Тьма манила за собой, и я шла, хотя дыхание от ужаса перехватывало. Пещера? Да, рукотворная, очевидно. Стены, полы из камней красных, свет кровавый отражают, факелами на стенах рождаемый. И тьма, что манит.
– Что ты хочешь от меня? – выкрикнула я вновь. – Что? – Прижала руку левую к заболевшей вдруг груди, а правой от тьмы прикрылась, огородилась. – Кто ты?
– Ты не должна была объявляться в мире сем, безумная, – отозвалась Тьма. Ее голос был нереален, как и все происходящее ныне.
– Не понимаю, – прошептала я. – Кто ты? Я, я даже не знаю тебя!
Я инстинктивно потянулась рукой к Тьме, и рука прошила ее насквозь.

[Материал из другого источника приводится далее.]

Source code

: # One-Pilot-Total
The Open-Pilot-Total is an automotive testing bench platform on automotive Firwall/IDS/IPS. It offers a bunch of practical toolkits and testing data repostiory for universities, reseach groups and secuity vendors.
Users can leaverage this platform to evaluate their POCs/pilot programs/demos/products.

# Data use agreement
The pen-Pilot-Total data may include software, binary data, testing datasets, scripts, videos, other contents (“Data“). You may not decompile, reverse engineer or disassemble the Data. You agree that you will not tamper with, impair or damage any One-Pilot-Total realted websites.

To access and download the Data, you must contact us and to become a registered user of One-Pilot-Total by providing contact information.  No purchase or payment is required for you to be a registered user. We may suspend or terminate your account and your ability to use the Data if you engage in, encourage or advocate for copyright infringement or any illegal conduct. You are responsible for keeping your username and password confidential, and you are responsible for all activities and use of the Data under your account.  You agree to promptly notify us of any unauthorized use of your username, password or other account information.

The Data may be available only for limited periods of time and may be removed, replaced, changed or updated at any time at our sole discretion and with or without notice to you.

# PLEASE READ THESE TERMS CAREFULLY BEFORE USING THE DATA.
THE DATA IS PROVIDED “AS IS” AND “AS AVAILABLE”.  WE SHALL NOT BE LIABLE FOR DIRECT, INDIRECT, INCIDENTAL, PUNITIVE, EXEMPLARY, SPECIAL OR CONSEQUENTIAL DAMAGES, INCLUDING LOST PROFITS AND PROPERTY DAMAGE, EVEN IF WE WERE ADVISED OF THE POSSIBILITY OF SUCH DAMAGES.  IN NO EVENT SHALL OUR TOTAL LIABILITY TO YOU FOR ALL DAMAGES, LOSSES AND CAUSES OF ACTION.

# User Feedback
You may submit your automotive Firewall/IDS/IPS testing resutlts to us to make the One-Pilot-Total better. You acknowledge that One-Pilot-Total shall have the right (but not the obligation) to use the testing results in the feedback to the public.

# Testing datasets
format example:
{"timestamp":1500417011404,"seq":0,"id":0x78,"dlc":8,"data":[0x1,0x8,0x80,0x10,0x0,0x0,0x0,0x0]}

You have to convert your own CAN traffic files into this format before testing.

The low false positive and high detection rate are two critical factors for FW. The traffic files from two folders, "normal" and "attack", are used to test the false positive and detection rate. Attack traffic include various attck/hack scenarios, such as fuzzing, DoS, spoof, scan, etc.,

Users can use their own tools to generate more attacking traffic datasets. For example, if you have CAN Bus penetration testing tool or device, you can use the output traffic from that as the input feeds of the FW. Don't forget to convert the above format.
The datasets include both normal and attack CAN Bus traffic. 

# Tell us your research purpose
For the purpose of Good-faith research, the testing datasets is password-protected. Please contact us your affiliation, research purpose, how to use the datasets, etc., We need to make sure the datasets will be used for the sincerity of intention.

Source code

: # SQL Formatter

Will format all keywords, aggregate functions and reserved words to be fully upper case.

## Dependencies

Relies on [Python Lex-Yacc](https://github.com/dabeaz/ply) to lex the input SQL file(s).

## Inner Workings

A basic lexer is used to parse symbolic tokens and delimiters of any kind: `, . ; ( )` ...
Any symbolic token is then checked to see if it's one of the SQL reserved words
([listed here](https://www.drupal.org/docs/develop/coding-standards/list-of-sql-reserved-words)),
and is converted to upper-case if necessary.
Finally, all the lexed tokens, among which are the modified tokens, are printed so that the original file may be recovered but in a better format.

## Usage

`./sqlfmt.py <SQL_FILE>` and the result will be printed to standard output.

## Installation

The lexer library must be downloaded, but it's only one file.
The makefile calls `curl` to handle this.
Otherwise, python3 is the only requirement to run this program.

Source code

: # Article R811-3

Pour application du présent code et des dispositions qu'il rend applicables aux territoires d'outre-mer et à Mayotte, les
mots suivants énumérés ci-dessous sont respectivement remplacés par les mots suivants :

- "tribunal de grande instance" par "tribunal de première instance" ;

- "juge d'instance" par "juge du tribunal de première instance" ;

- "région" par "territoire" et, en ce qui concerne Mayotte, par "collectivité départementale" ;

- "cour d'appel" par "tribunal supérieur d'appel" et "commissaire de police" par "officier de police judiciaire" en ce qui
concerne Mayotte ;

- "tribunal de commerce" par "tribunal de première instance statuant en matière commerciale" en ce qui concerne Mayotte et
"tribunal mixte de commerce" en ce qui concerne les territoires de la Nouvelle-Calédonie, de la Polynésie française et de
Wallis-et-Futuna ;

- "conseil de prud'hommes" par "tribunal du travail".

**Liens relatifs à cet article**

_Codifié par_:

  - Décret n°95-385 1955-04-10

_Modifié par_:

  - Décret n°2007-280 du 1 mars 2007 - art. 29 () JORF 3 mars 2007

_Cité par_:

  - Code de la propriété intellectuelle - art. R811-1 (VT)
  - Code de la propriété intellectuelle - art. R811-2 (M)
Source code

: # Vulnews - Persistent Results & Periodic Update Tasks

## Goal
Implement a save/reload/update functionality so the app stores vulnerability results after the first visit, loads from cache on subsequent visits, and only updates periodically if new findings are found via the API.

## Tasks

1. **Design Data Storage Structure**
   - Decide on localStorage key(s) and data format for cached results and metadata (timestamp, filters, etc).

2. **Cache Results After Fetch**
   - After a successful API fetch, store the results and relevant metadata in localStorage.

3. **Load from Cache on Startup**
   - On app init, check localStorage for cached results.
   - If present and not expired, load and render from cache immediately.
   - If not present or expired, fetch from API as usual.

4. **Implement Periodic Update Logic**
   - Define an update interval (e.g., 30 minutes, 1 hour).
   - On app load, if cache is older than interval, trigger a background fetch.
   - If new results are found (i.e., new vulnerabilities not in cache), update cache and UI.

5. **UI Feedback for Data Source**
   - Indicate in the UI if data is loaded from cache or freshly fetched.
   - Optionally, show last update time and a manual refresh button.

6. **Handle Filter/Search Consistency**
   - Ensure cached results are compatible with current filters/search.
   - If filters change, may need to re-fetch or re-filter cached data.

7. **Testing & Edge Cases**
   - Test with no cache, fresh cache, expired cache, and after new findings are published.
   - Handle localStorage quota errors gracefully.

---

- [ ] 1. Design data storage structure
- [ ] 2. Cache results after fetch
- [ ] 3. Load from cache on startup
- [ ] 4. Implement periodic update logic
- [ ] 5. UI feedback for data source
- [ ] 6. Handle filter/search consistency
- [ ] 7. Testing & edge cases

Тьма взвыла. А я… Я ощутила дуновение холода вселенского. И задохнулась от смрада обгоревшей плоти.
У Тьмы было лицо – огромная, дымящаяся рана. Глаза —черные кратеры, провалы в Никуда, в них варилось, бурлило нечто, безуспешно пытаясь вырваться в жизнь. Оплавившиеся губы, оскал мертвецкий.
– Нравится тебе, что зришь ты ныне? – проскрежетала тьма. – Нравится? Смотри же! Взирай и запоминай! Это твоих рук деяние! Твоих и всех проклятых вещунов белых! И ты заплатишь мне за все!